Ольга Девш. Полет разборов // Формаслов
Ольга Девш. Полет разборов // Формаслов

Рецензия 1. Ольга Девш о цикле Андрея Журавлёва

Андрей Журавлёв ― тёмная лошадка. Имени этого поэта ещё нет в списках капитанов кораблей современной поэзии. А должно быть. Даже если это ― чего нельзя исключать ― гетероним пусть не многим известного, но определённо опытного мастеровитого поэта. И особенно ― если это имя самостоятельное, уникально новое. Не каждый день зажигаются звёзды, могла бы я сказать. Но преувеличивать и обнадёживать, прежде всего себя как читателя, поклонника поэзии, не стану. Нужно больше материала, больше стихов Андрея Журавлёва, чтобы подтвердить первое впечатление, укрепить веру в открывшийся талант.

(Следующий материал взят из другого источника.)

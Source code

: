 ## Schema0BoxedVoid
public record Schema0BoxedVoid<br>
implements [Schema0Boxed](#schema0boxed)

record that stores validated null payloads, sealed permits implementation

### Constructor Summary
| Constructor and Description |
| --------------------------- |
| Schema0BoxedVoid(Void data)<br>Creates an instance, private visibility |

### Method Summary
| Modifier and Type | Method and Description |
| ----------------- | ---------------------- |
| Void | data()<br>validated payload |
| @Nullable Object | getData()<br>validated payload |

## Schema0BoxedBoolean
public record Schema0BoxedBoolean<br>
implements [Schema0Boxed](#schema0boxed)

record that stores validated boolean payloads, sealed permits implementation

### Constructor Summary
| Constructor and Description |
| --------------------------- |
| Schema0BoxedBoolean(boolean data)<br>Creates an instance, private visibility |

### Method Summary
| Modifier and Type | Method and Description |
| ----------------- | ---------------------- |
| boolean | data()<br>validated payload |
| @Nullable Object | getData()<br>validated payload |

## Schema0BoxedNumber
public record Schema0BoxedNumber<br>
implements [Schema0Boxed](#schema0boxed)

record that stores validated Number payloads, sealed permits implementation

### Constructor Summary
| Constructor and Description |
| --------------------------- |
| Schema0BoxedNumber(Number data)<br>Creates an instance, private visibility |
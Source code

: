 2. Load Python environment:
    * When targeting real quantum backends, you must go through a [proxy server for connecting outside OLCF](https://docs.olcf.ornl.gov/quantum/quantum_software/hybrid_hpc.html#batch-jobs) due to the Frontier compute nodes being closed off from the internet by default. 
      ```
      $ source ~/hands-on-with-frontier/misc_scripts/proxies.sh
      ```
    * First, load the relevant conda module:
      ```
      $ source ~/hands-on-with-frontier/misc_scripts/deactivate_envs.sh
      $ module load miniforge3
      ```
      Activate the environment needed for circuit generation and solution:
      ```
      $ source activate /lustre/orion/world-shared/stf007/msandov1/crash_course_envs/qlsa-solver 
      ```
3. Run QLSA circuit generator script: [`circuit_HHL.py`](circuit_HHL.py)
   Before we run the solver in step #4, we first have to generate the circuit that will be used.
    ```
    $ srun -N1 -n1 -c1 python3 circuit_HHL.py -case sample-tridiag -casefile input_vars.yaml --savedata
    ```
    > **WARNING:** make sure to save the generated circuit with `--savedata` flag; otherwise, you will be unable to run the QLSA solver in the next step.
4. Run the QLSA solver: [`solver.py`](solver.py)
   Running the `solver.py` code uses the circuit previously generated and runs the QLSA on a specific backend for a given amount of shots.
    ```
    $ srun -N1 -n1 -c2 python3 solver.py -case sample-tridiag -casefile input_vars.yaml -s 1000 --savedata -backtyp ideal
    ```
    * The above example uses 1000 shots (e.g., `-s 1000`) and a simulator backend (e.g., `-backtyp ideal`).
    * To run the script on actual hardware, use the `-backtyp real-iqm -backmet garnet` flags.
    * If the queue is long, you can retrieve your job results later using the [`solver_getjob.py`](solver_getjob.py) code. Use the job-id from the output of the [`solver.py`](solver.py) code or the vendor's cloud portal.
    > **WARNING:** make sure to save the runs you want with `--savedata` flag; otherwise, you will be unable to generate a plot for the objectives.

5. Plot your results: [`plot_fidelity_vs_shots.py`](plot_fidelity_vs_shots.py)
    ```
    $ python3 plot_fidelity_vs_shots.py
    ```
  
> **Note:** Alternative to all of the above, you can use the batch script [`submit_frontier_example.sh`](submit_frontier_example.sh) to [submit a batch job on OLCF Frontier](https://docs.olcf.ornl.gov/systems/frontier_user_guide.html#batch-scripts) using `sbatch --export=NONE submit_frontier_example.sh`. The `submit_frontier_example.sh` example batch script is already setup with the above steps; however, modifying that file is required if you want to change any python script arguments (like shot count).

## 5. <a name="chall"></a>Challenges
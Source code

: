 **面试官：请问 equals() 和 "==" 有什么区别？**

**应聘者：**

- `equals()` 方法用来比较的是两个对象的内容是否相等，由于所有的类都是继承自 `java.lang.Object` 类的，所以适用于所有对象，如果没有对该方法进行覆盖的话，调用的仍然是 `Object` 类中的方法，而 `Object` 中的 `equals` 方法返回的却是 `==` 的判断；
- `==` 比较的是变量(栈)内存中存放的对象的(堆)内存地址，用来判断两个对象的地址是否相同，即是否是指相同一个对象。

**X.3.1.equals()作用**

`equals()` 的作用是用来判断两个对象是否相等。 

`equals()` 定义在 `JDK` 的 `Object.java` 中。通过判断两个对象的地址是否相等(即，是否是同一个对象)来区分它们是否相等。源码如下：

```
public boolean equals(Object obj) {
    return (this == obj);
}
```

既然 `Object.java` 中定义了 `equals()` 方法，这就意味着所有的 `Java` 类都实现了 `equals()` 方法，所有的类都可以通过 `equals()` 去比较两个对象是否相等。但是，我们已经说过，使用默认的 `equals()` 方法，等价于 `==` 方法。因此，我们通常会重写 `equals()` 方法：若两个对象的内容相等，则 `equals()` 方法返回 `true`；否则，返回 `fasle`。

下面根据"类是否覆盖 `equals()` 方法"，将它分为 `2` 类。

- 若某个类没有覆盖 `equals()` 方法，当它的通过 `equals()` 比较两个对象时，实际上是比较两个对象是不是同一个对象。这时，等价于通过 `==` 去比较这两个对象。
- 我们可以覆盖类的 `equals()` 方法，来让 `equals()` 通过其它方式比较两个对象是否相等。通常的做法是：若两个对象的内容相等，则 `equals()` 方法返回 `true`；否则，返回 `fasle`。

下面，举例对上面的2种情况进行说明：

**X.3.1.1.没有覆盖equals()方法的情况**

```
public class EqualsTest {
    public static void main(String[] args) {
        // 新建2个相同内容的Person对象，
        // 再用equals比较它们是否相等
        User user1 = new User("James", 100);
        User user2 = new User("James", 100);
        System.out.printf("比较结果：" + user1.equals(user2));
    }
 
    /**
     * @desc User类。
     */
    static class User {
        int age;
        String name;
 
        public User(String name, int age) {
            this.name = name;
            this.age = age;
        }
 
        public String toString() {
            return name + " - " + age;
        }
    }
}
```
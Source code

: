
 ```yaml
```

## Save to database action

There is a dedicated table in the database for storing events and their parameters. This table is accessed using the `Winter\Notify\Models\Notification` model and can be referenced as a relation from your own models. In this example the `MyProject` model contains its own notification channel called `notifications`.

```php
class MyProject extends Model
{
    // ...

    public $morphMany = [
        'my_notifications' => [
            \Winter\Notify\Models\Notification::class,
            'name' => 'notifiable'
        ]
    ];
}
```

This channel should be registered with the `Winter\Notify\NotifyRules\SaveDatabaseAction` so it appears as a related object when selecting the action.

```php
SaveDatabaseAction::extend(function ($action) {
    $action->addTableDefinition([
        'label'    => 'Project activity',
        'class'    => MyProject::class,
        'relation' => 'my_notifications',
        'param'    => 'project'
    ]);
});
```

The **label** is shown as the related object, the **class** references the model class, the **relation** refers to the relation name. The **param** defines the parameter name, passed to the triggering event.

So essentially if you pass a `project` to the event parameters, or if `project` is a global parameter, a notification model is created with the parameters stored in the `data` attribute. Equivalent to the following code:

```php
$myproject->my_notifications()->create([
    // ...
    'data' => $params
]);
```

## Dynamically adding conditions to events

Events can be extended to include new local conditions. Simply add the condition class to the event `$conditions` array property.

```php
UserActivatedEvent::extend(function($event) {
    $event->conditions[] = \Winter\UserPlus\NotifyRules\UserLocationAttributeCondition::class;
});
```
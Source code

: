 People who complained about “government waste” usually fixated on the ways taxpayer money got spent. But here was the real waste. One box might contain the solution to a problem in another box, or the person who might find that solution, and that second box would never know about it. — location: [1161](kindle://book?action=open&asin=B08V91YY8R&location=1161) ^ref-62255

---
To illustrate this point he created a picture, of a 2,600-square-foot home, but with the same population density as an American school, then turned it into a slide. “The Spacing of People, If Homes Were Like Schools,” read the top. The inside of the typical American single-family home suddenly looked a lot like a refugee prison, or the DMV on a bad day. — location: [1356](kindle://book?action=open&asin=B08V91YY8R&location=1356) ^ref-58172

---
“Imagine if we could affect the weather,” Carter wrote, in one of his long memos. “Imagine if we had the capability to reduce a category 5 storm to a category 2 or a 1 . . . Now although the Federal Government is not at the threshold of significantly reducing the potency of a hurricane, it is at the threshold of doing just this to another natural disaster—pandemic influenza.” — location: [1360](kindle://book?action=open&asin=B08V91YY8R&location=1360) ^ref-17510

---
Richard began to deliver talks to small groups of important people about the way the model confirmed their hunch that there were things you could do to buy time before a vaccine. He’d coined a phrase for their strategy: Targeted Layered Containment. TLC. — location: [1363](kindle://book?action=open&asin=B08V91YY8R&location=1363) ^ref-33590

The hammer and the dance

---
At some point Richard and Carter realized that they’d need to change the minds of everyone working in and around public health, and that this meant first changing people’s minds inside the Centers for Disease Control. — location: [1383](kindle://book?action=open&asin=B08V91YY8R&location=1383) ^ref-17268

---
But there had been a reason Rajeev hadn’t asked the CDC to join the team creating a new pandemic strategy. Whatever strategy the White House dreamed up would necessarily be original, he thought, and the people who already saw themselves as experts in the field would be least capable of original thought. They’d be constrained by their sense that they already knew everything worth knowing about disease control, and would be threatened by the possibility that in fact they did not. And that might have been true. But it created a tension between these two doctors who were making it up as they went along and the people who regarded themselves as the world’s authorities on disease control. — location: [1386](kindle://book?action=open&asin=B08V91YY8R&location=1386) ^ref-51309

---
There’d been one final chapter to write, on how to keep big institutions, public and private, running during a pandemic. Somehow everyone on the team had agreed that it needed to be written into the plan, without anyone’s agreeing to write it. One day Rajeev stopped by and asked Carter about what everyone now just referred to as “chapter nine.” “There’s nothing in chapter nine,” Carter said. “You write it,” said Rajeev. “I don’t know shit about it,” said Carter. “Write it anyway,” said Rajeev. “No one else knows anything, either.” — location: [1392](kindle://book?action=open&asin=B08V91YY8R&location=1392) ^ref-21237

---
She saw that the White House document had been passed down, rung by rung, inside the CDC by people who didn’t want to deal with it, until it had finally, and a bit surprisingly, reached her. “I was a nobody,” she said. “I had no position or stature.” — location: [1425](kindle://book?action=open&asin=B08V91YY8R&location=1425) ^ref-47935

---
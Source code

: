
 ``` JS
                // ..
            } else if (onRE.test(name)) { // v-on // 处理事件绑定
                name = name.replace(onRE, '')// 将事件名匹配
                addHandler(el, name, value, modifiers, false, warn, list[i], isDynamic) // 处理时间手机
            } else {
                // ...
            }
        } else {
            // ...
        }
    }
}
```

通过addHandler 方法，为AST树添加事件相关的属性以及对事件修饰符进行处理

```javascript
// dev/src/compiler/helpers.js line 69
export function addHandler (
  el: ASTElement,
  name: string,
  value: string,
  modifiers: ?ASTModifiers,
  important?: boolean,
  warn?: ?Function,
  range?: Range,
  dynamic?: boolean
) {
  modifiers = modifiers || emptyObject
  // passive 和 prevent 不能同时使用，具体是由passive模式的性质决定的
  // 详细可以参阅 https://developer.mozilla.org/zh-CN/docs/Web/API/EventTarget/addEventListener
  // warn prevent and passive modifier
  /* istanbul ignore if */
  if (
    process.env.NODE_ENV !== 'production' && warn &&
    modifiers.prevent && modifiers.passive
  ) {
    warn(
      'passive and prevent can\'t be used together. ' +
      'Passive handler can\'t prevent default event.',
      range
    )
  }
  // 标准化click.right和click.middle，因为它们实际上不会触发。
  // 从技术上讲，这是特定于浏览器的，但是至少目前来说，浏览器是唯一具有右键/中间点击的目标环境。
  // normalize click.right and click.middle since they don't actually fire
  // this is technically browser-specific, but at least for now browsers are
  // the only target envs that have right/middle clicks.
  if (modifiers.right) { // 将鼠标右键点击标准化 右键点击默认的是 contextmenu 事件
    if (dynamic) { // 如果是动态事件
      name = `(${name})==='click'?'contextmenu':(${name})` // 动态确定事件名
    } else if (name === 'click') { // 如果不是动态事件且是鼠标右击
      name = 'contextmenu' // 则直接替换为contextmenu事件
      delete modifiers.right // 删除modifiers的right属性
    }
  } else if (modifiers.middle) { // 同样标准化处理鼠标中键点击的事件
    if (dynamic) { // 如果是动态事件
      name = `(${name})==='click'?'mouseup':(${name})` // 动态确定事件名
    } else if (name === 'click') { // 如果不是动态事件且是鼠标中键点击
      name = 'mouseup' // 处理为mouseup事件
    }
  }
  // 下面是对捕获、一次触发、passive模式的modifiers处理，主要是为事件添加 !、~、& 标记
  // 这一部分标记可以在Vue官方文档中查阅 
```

Потому что чтение цикла «Постмортем», который по инициативе автора попал к Борису Кутенкову и получил его восторженный отзыв (в «журнале на коленке» в октябре прошлого года), вызывает сильный порыв последовать примеру и пуститься в комплименты. Во многом согласна с оценкой Кутенкова в вышеупомянутой публикации, что «Постмортем» отличает: «диалог ― не столько на уровне интертекста, сколько на уровне продолжения традиции: герметичная элегия, плотная силлабо-тоника, ненавязчивая, но крепкая техника. Разговор о смертельно важном ― с ненавязчивым сочетанием усиленного пафоса и «одомашненной» детали». И анжамбеманы хороши внятностью, и рифма скользящая, не замкнутая приторной точностью, отчего нет ощущения спёртого воздуха в помещении стиха, который в свою очередь чувствуется как комната, где все поверхности из поролона с эффектом памяти, ― метафорические фигуры в нём оставляют отпечатки, и читатель попадает в подготовленные вмятины, принимая на какое-то мгновение их контуры:

в записке о смерти смотри оборот
по правде фигня получилась
а разница прежняя швы распороть
практически снять паутину

Это не похоже на пристраивание незнакомой физиономии в маски, придуманные автором, ― интонация образов слишком индифферентна. Они принадлежат талантливому рассказчику, у которого, вероятно, есть причины брать за горло, но не сжимать, только нащупывать пульс. И мы об этих причинах ничего не узнаем: прямоговорение в стихах вроде бы есть («на кладбище стрёмно в одиннадцать лет / но мальчик целует мужчину / который похож на сардину в тепле / за это его и душили»), а чтобы уличить Журавлёва в намеренном психологическом прессинге или манипуляции, не хватает готовой освободиться по УДО агрессии ― той тёмной материи, которой зачастую прикрывают травмы. Текст выигрывает именно за счет концентрации и равновесия. В мужской поэзии сейчас истерик и моментомории, к сожалению, предостаточно.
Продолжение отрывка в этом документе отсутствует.